Some general properties of regular exceptional graphs, including a relation between the order and degree of such graphs, are given in Section 4.1. In Section 4.2 we establish a spectral characterization of regular line graphs: we use the methods of [CvDo2], and a reformulation of results from [BuCS1] and [BuCS2], to provide a computer-free proof. Some characterizations of special classes of line graphs are given in Section 4.3. The regular exceptional graphs are determined in Section 4.4: they were first found in [BuCS1], but are derived here in a more economical way, partly using arguments from [BrCN].

Regular exceptional graphs

In this section we determine some general properties of regular exceptional graphs, beginning with the following observation.

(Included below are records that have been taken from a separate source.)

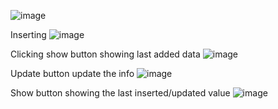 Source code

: ![image](https://github.com/user-attachments/assets/03bd525f-505e-41f3-bb1c-b4e31a07726b)

Inserting
![image](https://github.com/user-attachments/assets/0afc4121-4fc2-43df-bacf-9a0e3b546903)

Clicking show button showing last added data
![image](https://github.com/user-attachments/assets/d4cedce4-7926-47d5-9f59-886ffc49d32e)

Update button update the info
![image](https://github.com/user-attachments/assets/9bf783a2-1a5b-4360-94c2-f8dc2d02d1d5)

Show button showing the last inserted/updated value
![image](https://github.com/user-attachments/assets/1c9b5bda-a2ca-42da-bd0d-7d3bb27d0a54)
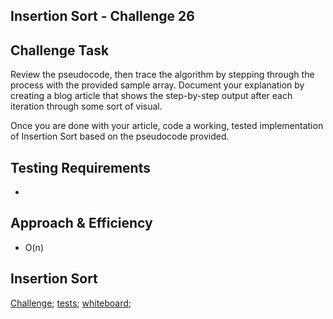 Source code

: ## Insertion Sort - Challenge 26


## Challenge Task 
Review the pseudocode, then trace the algorithm by stepping through the process with the provided sample array. Document your explanation by creating a blog article that shows the step-by-step output after each iteration through some sort of visual.

Once you are done with your article, code a working, tested implementation of Insertion Sort based on the pseudocode provided.


## Testing Requirements
* 

## Approach & Efficiency
* O(n)

## Insertion Sort

[Challenge](insertion-sort.js);
[tests](insertion-sort.test.js);
[whiteboard](whiteboard.png);
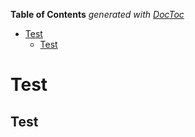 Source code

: <!-- START doctoc generated TOC please keep comment here to allow auto update -->
<!-- DON'T EDIT THIS SECTION, INSTEAD RE-RUN doctoc TO UPDATE -->
**Table of Contents**  *generated with [DocToc](https://github.com/thlorenz/doctoc)*

- [Test](#test)
  - [Test](#test-1)

<!-- END doctoc generated TOC please keep comment here to allow auto update -->

# Test
## Test
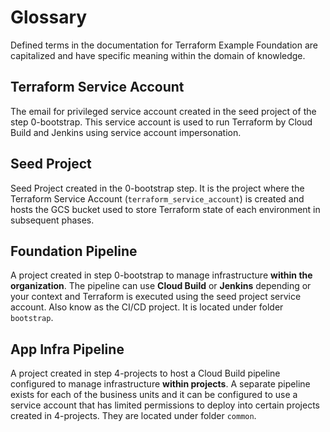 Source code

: # Glossary

Defined terms in the documentation for Terraform Example Foundation are capitalized and have
specific meaning within the domain of knowledge.

## Terraform Service Account

The email for privileged service account created in the seed project of the step 0-bootstrap.
This service account is used to run Terraform by Cloud Build and Jenkins using service account impersonation.

## Seed Project

Seed Project created in the 0-bootstrap step. It is the project where the Terraform Service Account (`terraform_service_account`) is created and hosts the GCS bucket used to store Terraform state of each environment in subsequent phases.

## Foundation Pipeline

A project created in step 0-bootstrap to manage infrastructure **within the organization**.
The pipeline can use **Cloud Build** or **Jenkins** depending or your context and Terraform is executed using the seed project service account.
Also know as the CI/CD project.
It is located under folder `bootstrap`.

## App Infra Pipeline

A project created in step 4-projects to host a Cloud Build pipeline configured to manage infrastructure **within projects**.
A separate pipeline exists for each of the business units and it can be configured to use a service account that has limited permissions to deploy into certain projects created in 4-projects.
They are located under folder `common`.
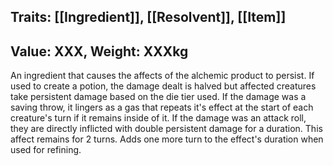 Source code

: ## Traits: [[Ingredient]], [[Resolvent]], [[Item]]
## Value: XXX, Weight: XXXkg

An ingredient that causes the affects of the alchemic product to persist. If used to create a potion, the damage dealt is halved but affected creatures take persistent damage based on the die tier used. If the damage was a saving throw, it lingers as a gas that repeats it's effect at the start of each creature's turn if it remains inside of it. If the damage was an attack roll, they are directly inflicted with double persistent damage for a duration. This affect remains for 2 turns. Adds one more turn to the effect's duration when used for refining.
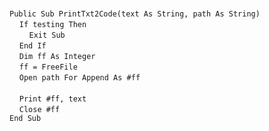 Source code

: &nbsp;  &nbsp;  &nbsp;  &nbsp;  
`Public Sub PrintTxt2Code(text As String, path As String)`  
&nbsp;&nbsp;&nbsp;&nbsp;`If testing Then`  
&nbsp;&nbsp;&nbsp;&nbsp;&nbsp;&nbsp;&nbsp;&nbsp;`Exit Sub`  
&nbsp;&nbsp;&nbsp;&nbsp;`End If`  
&nbsp;&nbsp;&nbsp;&nbsp;`Dim ff As Integer`  
&nbsp;&nbsp;&nbsp;&nbsp;`ff = FreeFile`  
&nbsp;&nbsp;&nbsp;&nbsp;`Open path For Append As #ff`  
&nbsp;  &nbsp;  &nbsp;  &nbsp;  
&nbsp;&nbsp;&nbsp;&nbsp;`Print #ff, text`  
&nbsp;&nbsp;&nbsp;&nbsp;`Close #ff`  
`End Sub`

By Proposition 1.1.9, a regular connected generalized line graph is either a line graph or a cocktail party graph. In view of Theorems 3.6.1 and 3.6.3, the following theorem is now straightforward.

Theorem 4.1.1. If G is a regular connected graph with least eigenvalue —2, then one of the following holds:

(i) G is a line graph,

(ii) G is a cocktail party graph, or

(iii) G is an exceptional graph (with a representation in E8).

The next result imposes strong restrictions on the possibilities which can arise in Theorem 4.1.1(iii). Recall that a principal eigenvalue is an eigenvalue greater than —2.

Proposition 4.1.2.The number of principal eigenvalues of an exceptional graph is 6, 7 or 8.

Proof. Let G be an exceptional graph with r principal eigenvalues. We know from Section 3.6 that G has an a-representation R in E8, but no such representation in Dn for any n.